Reviewed by James H. McClelland, Sr.
US Heavy Cruisers: 1943 – 75 is a gold mine of information concerning the U.S. Navy’s heavy cruisers of World War II and beyond. Mark Stille, a retired navy commander who has held posts in the intelligence community, faculty positions at the Naval War College, the Joint Chief of Staff with the fleet, is currently working in the Washington D.C. area as a senior analyst. To complete this book, Stille married his knowledge and expertise with the talents of artist Paul Wright. Mr. Wright, a Falmouth School of Art alum who has spent the last 14 years developing his art and perfecting his gift while a member of the Royal Society of Marine Artists. His artistry has truly brought this book alive with his outstanding illustrations and paintings.

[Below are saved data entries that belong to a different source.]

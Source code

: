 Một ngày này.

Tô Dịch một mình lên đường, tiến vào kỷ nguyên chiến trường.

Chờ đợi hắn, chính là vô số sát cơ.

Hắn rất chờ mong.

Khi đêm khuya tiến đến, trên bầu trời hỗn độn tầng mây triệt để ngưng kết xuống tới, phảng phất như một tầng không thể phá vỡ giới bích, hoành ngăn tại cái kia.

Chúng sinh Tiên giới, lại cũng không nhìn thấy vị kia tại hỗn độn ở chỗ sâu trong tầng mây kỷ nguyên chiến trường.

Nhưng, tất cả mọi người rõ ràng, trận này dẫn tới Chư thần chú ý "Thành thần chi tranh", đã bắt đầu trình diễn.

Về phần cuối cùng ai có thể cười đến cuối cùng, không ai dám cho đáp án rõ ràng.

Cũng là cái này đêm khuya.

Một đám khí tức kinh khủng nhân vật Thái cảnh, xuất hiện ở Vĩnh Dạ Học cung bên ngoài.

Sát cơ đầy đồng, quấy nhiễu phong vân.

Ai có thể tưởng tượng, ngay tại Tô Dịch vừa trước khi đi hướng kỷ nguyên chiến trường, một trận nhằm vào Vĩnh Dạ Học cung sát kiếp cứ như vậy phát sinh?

This book begins by discussing U.S. cruiser weaponry. Starting before the war with an effective weapon in the 8”/55 Mk main guns to the development of the rapid fire 8”/55 MK 16. The reader is then walked through each successive class of heavy cruisers, from a brief history and description of the last of the Treaty heavy cruisers (the unique Wichita class) through to the Des Moines class completed with the new rapid fire 8” gun too late to see war service.

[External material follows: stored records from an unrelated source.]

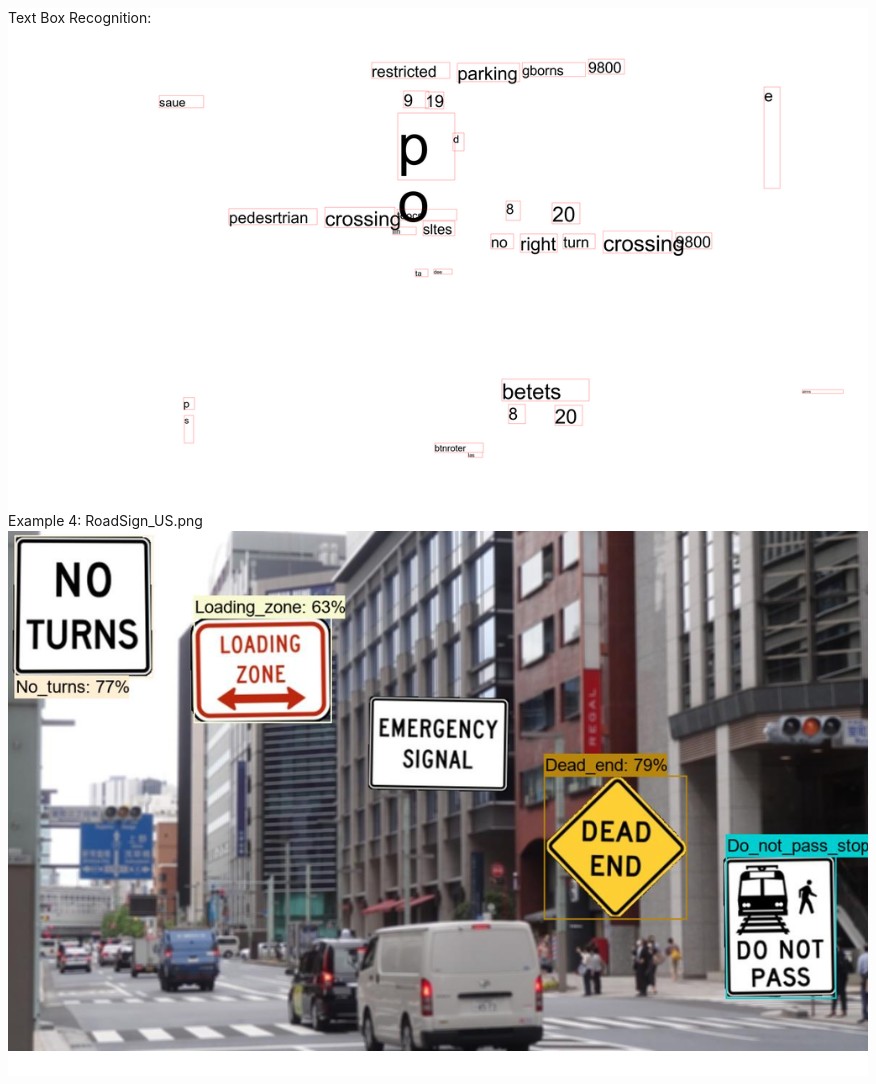 
Text Box Recognition:<br>
<img src="./preprocessed/preprocessed_scaling_3_contrast_1.5_sharpness_3_RoadSign.png"
     width="1024" height="auto">
<br>

Example 4: RoadSign_US.png<br>
<img src="./samples/RoadSign_US.png" width="1024" height="auto"><br>
<br>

Surprisingly, Stille also provides a detailed description of the Navy’s CB’s, or “Large Cruisers.” All 808 feet, 34,250 tons of her built to fill the spot between the heavy cruiser and battleship. From there, Stille compares and contrasts each class of ship with enough detail to give you a real feeling for the size, weapons, armor and power of each class of ship. As well as describing the role of the heavy cruisers in the war effort such as ship to ship sea battles early on in the war to shore bombardment, supporting of troop landings and air defense where their 5” secondary and many 20 and 40mm medium range anti-aircraft weapons protected the fast aircraft carriers and transports. Following the war, the United States Navy was left with many heavy cruisers but no natural enemies. Orders were canceled, ships put into the reserve fleet, and others sold to foreign nations or the scrap yards. The Navy simply did not need such a huge number of heavy cruisers (or battleships, aircraft carriers, or destroyers for that matter).

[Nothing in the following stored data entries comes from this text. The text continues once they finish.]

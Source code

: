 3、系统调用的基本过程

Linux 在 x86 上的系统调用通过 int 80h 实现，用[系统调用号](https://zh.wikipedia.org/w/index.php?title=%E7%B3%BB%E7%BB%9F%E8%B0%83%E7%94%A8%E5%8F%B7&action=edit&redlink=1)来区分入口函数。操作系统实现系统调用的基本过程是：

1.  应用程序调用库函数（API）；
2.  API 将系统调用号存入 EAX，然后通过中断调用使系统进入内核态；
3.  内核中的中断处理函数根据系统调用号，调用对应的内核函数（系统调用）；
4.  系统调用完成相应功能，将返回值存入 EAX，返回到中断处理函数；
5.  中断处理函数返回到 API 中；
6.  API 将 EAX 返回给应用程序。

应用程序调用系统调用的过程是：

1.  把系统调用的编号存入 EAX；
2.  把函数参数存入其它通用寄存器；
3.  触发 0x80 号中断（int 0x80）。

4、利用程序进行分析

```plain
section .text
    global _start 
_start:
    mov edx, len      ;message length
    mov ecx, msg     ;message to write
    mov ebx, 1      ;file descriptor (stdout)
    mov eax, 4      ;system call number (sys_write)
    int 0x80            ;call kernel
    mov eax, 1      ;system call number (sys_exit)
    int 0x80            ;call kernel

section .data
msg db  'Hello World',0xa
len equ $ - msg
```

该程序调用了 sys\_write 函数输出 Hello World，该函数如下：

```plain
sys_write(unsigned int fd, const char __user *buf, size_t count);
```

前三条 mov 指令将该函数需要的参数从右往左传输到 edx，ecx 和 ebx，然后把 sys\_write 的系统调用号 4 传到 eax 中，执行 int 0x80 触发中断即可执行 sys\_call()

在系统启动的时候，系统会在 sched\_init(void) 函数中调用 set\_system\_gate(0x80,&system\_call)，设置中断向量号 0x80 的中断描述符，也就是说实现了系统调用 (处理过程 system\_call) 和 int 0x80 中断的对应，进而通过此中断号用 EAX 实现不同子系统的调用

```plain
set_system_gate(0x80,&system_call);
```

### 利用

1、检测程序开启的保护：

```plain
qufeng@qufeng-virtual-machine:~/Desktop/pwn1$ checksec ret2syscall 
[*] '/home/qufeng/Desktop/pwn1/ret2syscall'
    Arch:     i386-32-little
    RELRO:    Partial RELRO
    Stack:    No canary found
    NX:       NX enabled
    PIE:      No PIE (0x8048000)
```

When the United States entered the Korean War, however, the army needed the benefit of 8” guns for ground support of which was well suited for the heavy cruiser. During the Vietnam War the heavy cruiser again played an important supportive role. During the sixties and seventies, the author explained how the heavy cruiser was found to be well suited for updates, modification and modernization to their machinery electronics and weaponry. Some ships received minor updates, while other ships received extensive rebuilds and replaced turrets and 8” guns with sophisticated missiles, new radar, and sonar for sub hunting and killing capabilities. Stille does a brilliant job describing the evolution of electronics and weapons the navy was developing for its heavy cruisers. But as these World War II heavy cruisers aged and the continued advancement of weapons and electronics as well as the changing role of the navy, it became more cost effective to build new cruisers designed specifically for new weaponry. It was here that these heavy cruisers passed into history as distant memories.
Throughout this book, you will find facts and figures, comparisons and information concerning each class of ship. Stille packed a tremendous amount of information about these fine ships, the real workhorse of the navy for over 30 years. Stille’s infinite knowledge and excellent writing skills and the beautiful paintings and illustrations of Wright bring these grand and majestic warships to life. Not only did I enjoy this book immensely it will always have a place on my reference shelf for future use.